• _Material provided_:
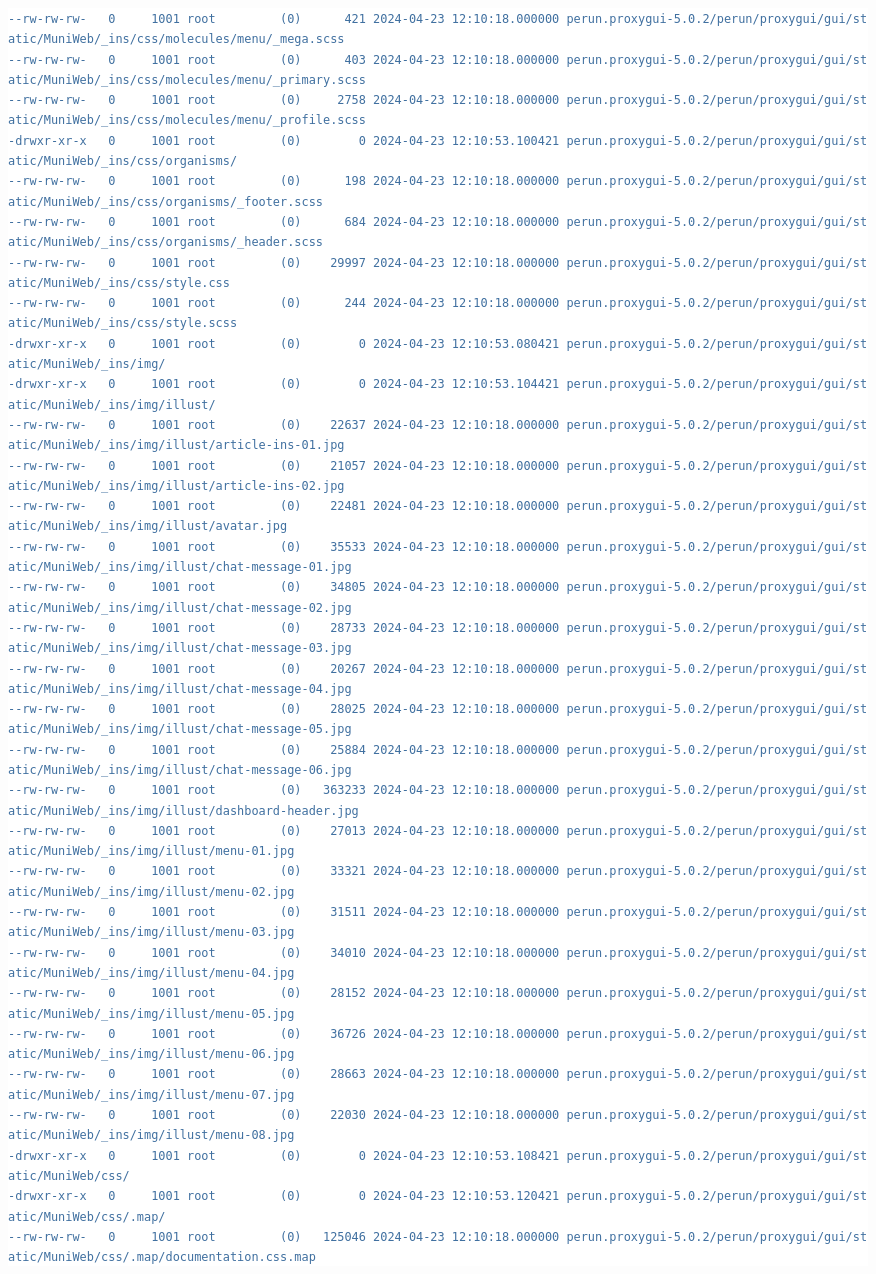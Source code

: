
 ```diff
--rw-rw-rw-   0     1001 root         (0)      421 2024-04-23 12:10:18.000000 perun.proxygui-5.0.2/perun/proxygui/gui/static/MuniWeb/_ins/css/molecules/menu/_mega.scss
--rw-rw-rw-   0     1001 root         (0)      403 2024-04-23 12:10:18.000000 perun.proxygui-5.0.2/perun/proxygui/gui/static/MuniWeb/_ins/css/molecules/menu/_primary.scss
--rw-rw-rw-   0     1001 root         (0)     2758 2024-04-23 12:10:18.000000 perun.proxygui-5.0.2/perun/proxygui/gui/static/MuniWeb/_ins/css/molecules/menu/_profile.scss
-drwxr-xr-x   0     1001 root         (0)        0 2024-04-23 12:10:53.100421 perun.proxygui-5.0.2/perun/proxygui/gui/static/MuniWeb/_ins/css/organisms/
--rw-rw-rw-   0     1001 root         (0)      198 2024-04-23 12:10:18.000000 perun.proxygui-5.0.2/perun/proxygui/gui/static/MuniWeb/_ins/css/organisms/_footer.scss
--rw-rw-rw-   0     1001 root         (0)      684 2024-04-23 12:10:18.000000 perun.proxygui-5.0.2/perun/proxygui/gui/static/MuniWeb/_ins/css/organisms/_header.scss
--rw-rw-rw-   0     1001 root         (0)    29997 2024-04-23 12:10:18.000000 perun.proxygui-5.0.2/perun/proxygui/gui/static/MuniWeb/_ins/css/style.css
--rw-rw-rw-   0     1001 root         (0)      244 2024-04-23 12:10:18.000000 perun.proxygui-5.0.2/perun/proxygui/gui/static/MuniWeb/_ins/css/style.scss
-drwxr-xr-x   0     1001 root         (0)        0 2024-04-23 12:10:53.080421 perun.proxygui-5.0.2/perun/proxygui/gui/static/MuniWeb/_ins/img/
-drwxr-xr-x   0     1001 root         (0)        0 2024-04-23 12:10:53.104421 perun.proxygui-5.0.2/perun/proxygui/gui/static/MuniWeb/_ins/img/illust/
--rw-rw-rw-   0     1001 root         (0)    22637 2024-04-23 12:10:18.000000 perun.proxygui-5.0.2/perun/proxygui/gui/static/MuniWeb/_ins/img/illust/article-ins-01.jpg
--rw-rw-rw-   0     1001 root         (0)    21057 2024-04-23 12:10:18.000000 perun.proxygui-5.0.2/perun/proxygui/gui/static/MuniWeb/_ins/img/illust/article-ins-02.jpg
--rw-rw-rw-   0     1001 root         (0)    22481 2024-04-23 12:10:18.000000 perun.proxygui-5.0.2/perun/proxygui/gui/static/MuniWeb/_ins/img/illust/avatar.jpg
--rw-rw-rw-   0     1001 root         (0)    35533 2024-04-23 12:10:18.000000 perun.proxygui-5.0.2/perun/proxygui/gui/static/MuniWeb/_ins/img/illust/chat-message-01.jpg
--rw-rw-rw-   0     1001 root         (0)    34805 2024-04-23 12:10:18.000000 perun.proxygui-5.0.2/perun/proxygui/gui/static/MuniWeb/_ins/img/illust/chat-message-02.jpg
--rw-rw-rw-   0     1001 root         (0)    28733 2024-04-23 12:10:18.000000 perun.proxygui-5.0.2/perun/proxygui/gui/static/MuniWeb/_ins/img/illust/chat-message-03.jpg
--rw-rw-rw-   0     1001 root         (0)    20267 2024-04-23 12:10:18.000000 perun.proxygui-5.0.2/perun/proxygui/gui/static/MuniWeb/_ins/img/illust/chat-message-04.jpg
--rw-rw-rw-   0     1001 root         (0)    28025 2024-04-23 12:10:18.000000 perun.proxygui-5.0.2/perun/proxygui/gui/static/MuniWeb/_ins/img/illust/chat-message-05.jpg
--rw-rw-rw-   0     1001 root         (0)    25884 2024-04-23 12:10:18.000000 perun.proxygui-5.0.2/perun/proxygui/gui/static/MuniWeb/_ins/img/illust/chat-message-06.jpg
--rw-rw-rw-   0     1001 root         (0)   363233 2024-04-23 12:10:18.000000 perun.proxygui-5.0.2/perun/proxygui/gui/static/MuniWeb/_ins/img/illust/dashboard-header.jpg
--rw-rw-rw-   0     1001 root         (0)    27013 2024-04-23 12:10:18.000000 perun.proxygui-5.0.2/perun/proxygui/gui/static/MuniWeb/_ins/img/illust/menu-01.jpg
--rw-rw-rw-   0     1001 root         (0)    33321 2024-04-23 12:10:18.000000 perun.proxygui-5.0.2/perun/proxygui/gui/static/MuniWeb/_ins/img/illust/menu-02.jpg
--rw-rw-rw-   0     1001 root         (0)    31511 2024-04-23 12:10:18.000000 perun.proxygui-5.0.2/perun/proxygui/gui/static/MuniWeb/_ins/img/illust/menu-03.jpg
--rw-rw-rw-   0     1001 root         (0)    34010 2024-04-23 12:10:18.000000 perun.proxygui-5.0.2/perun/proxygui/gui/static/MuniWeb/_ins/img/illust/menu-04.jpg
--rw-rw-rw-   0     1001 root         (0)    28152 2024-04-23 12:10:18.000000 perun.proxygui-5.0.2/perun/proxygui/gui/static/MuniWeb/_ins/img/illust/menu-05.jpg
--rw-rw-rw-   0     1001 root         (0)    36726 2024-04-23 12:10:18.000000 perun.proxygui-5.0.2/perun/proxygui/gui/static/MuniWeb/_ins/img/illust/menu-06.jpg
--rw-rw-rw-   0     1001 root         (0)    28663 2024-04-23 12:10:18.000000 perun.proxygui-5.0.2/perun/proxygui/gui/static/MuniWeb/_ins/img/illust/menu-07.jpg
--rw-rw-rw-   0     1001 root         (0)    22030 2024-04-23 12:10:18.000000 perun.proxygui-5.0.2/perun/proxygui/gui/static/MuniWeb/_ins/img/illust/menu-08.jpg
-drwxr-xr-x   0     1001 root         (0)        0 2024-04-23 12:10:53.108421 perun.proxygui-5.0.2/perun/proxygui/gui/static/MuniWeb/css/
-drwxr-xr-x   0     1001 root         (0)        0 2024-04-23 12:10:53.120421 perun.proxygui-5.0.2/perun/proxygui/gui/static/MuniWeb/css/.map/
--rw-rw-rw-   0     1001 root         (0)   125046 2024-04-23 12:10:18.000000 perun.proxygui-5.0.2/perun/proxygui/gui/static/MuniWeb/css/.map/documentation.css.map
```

• _Exercise description_:
Note how many lines of the records contain the string "scss", and give that number with nothing added.

• _Exercise output_:
6